_REQUIREMENT_: Work through the material beneath and count the lines that include "setUniform"; the answer is that number alone.

_DATA RECORDS_:
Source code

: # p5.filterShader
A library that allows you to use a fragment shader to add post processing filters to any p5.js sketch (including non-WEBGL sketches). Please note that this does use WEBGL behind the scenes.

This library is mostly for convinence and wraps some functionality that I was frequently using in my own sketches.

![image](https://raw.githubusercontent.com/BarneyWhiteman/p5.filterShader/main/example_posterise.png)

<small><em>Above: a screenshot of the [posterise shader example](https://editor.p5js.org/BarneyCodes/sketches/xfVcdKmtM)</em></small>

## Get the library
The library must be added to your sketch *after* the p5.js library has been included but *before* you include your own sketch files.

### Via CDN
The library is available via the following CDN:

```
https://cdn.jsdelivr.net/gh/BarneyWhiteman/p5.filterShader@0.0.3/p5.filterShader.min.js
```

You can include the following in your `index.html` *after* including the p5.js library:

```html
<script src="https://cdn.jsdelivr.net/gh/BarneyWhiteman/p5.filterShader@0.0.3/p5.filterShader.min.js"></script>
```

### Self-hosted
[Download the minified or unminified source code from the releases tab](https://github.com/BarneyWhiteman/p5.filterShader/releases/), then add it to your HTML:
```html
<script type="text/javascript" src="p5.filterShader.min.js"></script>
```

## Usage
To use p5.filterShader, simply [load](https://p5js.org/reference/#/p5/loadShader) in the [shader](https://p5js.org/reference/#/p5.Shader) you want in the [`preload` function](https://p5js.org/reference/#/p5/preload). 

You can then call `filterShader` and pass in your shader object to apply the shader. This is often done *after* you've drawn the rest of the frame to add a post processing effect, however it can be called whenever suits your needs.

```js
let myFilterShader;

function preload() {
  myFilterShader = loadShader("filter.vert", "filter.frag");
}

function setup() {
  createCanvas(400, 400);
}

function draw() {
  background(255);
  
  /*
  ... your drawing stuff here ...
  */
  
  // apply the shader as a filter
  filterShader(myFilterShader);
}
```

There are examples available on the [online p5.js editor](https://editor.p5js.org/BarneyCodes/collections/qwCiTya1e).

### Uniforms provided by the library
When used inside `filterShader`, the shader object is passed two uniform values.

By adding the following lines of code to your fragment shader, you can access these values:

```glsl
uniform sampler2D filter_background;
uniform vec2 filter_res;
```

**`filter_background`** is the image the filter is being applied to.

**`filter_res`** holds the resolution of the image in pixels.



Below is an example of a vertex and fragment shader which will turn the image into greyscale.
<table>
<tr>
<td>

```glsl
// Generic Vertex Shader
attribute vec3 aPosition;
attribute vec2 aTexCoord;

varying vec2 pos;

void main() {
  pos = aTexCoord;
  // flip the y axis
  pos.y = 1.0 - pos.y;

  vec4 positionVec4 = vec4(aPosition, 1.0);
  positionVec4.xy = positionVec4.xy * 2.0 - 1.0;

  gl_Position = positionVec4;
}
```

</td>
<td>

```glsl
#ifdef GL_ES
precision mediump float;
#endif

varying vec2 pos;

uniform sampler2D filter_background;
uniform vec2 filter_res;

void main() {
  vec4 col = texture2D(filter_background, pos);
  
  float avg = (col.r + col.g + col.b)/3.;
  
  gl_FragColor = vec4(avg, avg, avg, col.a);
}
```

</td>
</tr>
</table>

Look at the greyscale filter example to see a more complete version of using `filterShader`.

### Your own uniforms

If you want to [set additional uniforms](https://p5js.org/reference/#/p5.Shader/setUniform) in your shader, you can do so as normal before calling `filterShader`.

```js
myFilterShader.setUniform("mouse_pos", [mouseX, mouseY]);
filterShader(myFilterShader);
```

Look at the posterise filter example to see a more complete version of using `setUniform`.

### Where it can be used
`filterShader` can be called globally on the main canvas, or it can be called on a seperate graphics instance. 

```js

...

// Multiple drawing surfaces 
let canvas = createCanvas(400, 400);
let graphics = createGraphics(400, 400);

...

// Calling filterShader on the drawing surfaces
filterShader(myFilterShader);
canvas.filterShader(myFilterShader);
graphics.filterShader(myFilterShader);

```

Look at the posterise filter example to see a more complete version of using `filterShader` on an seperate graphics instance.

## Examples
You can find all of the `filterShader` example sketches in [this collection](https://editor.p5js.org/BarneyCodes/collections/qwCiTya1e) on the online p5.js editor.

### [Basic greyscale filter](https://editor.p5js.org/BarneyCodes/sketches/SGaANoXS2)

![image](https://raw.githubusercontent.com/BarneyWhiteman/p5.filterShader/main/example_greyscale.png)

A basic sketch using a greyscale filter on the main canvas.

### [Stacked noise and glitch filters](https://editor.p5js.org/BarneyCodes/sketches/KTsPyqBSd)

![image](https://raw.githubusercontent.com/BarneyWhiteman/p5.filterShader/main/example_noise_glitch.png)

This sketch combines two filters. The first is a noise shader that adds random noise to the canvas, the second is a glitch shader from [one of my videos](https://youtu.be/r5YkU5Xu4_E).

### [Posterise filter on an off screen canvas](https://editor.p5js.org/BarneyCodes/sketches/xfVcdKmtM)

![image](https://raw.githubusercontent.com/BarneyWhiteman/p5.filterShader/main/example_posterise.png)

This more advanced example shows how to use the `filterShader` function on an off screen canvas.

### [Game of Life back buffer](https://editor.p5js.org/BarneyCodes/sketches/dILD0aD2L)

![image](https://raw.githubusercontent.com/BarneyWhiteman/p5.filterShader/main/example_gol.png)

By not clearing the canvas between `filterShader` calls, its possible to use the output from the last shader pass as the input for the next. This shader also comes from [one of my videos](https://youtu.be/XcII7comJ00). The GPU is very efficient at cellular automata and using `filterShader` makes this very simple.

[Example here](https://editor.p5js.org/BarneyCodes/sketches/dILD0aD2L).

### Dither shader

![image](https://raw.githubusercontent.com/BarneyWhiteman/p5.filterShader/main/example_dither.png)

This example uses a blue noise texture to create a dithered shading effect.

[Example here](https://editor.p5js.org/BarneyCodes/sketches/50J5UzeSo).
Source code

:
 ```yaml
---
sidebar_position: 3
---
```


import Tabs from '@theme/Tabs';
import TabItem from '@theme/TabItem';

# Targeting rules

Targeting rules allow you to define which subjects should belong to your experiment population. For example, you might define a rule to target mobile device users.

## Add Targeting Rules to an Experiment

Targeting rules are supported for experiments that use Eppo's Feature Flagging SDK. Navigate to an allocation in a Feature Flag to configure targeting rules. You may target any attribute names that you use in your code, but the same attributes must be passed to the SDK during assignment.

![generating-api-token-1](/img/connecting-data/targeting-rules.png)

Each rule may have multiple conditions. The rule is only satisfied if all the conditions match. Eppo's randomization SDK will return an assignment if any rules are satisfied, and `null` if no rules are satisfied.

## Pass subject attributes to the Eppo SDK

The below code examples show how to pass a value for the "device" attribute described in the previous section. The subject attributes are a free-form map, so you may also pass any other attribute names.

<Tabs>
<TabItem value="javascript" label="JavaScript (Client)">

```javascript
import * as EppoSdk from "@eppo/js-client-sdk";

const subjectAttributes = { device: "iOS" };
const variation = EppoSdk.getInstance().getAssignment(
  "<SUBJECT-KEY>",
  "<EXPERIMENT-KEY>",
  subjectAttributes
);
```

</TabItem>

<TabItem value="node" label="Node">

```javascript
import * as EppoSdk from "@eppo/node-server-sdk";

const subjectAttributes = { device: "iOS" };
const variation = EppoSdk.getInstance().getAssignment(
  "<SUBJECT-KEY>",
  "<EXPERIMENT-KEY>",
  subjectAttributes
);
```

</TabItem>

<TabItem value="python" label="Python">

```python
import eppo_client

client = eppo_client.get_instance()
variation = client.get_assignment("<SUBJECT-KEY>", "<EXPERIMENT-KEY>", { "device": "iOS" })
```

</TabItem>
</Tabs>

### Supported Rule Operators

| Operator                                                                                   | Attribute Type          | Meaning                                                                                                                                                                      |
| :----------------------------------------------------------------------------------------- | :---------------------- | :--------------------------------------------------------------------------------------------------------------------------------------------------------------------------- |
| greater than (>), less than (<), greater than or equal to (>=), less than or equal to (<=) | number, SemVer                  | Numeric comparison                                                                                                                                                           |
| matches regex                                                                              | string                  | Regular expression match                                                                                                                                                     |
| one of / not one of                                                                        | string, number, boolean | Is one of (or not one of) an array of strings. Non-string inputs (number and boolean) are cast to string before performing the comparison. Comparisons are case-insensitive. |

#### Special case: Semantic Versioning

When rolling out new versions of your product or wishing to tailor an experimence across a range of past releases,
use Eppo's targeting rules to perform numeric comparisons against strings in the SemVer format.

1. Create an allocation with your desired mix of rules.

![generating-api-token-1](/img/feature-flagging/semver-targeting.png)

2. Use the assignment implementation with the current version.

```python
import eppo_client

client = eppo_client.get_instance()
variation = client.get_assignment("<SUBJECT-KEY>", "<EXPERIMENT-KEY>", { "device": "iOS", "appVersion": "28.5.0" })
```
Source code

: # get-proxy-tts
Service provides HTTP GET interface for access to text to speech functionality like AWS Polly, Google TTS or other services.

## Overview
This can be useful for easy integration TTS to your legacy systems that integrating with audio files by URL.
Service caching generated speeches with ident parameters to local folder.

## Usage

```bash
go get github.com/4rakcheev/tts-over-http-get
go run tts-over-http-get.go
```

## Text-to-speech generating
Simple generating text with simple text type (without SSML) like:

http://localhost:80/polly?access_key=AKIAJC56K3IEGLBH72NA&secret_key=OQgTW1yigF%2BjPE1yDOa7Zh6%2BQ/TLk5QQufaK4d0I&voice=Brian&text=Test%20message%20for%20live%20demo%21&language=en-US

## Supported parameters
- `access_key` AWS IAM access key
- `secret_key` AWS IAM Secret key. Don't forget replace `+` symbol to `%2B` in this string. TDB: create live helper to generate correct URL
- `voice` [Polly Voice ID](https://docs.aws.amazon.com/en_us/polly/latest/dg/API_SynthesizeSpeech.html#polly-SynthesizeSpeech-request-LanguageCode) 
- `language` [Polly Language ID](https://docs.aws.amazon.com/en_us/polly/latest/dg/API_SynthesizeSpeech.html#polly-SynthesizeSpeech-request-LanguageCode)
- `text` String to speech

_SOLUTION_: 3